Seçmeli dersleri, öğretmenlerin ders ücreti paylaşım ihtiyacına göre, bazı öğretmenlere gelir aktarma aracı olarak, öğrenci velilerine ve öğrencilere dikte etmek, kalıcı uygulama haline gelmiştir. Suç işlemek, ders seçimlerinde hile yaygın uygulama haline gelmiş, kanunu uygulamak ise istisna haline gelmiştir. Okul idarecilerinin, öğretmen yokluğunu, fiziki olumsuzlukları gerekçe göstererek, bazı derslerin seçimine büyük özen (!) göstermeleri ve canhıraş yönlendirme yapmalarının bir nedeni de, ders ücretine ilişkin menfaatlere hizmettir.  Seçmeli dersler aracılığı ile devlet okulları ücretli ders pazarı ve öğretmenler de ders satıcısı olmaktan kurtarılmalıdır. Seçmeli Derslerle ilgili olarak, ücretli ders pazarı ve paylaşımı nedeni ile anadil derslerinin elenmesi,  okulların ve Öğretmenlerin hak ettiği saygınlığı gölgelemektedir.

TEMEL ÖLÇÜ NEDİR

Seçmeli ders tercihlerinde, temel ölçüt, öğrencilerin ilgi ve yetenekleri olması gerekir.  Her ders seçimi döneminde,  öğretmen durumu ve fiziki olanakların yetersizliği bahanesi ile, sadece önceden okul idaresi tarafından belirlenmiş dersleri,  zorunlu tutmak en hafif deyimle hukuksuzluktur. Seçmeli dersler Öğrencilerin hayata hazırlanması, öğrencilerin ilgi ve yeteneklerinin ortaya çıkarılması, öğrencilerin gelişimlerine destek olması, öğrencilerin bilişsel duyusal, ruhsal gelişimlerine katkı sağlaması için vardır. Okul idareleri, öğrenci ve velilere, bilgilendirme yapmadan, öğrenciler adına ders seçimi yapmaları yaygın uygulamadır.

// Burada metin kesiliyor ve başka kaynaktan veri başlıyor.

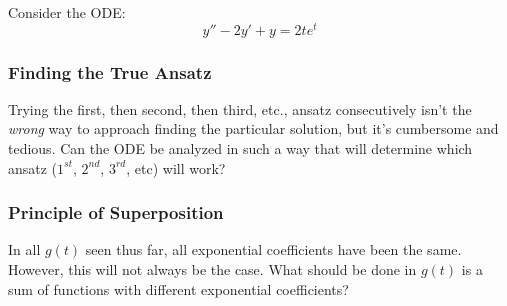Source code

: \documentclass[12pt]{article}
\begin{document}
Consider the ODE:
\begin{equation*}
  y'' - 2y' + y = 2te^{t}
\end{equation*}

\subsubsection{Finding the True Ansatz}
\label{sssec:findingTheTrueAnsatz}

Trying the first, then second, then third, etc., ansatz consecutively isn't the \textit{wrong} way to approach finding the particular solution, but it's cumbersome and tedious. Can the ODE be analyzed in such a way that will determine which ansatz ($1^{st}$, $2^{nd}$, $3^{rd}$, etc) will work?

\subsubsection{Principle of Superposition}
\label{sssec:principleOfSuperpositionAnsatz}

In all $g(t)$ seen thus far, all exponential coefficients have been the same. However, this will not always be the case. What should be done in $g(t)$ is a sum of functions with different exponential coefficients?

%
%
\end{document}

Doldurulmuş formların, öğrenci velilerine imzalatması, Milli Eğitim Bakanlığının matbu formu yerine, belli bazı derslerin yazılı olduğu formlar hazırlanarak, öğrencilere dağıtılması gibi birçok hukuksuz uygulamaya gidildiği biliniyor.Mahalle muhtarlarına, Belediye Başkanlarına ve Milletvekillerine, öğrenci velileri olarak sesleniyoruz.  Okullarda Seçmeli Arapça ve diğer anadil derslerine ambargo uygulanıyor. Anadilimiz Arapça ve diğer anadil derslerine yönelik horlama ve aşağılama yapılıyor. Sayın Öğrenci Velileri, Sayın Öğrenci Velilerinin dernekleri, Sayın Öğretmen Sendikaları, Okulların seçmeli de olsa,  Arapça dersini engellemesine engel olun. Bu yıl 4, 5,6 ve 7. sınıfta okuyan öğrencilerinizin 2023-2024 eğitim öğretim yılı ( gelecek yıl) için Seçmeli Ders seçme hakkı vardır. Seçmeli dersleri seçmek öğrencinizin ve siz velilerin meşru ve yasal hakkınızdır. Bu hakkı sizin yerinize okul idarelerinin kullanmasına izin vermeyin.  2023-2024 eğitim-öğretim yılında kendi okulunuzda sınıflar açılmasını istiyorsanız, seçmeli de olsa Anadilinizde ders (Kürtçe, Arapça, Abhazca, tercih edin. MEB Seçmeli dersler matbu formundan öğrencinin yeteneğine en uygun olan dersleri işaretleyin. Okul müdürünün, idarenin veya herhangi bir öğretmenin seçmeli ders dikte etmesi yasal değildir.

HER LİSAN BİR İNSAN

“İngilizce var, anadile ne gerek var” vb sözlere kanmayın. Zaten her öğrenci okulda İngilizce öğrenmek zorundadır. Ortak dilimiz Türkçe, zorunlu Yabancı dil İngilizce ve seçmeli ders anadilimiz dersi olmak üzere, çocuklarımızın en az üç dil edinmesi okul ve hayat başarıları için önemlidir. Anadili dâhil çocuklarımız en az üç dil bilmesi, IQ zekâ, duygusal zekâ ve problem çözme becerileri daha gelişkin olmaktadır. “Bir lisan, bir insan” atasözünün ifade ettiği gibi her lisan daha çok zekâdır. Anadili dâhil daha çok dil edinen çocuklar daha geniş ufuklara, kelime dağarcığına, ifade gücüne sahip olacaktır. Bütün bunlardan dolayı anadilini bilen öğrencilerin üniversite sınavları dâhil yaşam sınavlarında başarı oranları daha yüksektir. Daha çok dil bilen ile daha az dil bilen bir değildir. Tercih edeceğiniz Seçmeli dersler arasında anadiliniz ile ilgili (Arapça, Kürtçe, Abazaca, Adığece, Azerice, Osmanlıca vb)  dersin olmasına özel önem vermeniz hem kendi çocuğunuzun ve hem de ülkemizin yararınadır. “Bu memleket bizim”,  ortak dilimiz Türkçe bizim,  anadilimiz bizim. Hatay, Adana ve Mersin bölgesinde,  anadili Arapça olan öğrencileri, Arapça dersinden uzaklaştırmak için Arapça dersi öcüleştiriliyor. Biz öğrenci velileri olarak okul idarelerini uyarıyoruz. Yetkililerin bütün okul idarelerine gerekli uyarıların yapılmasını talep ediyoruz. Öğrencilerin Seçmeli de olsa Arapça dersini tercih etme haklarını gasp etmeyin.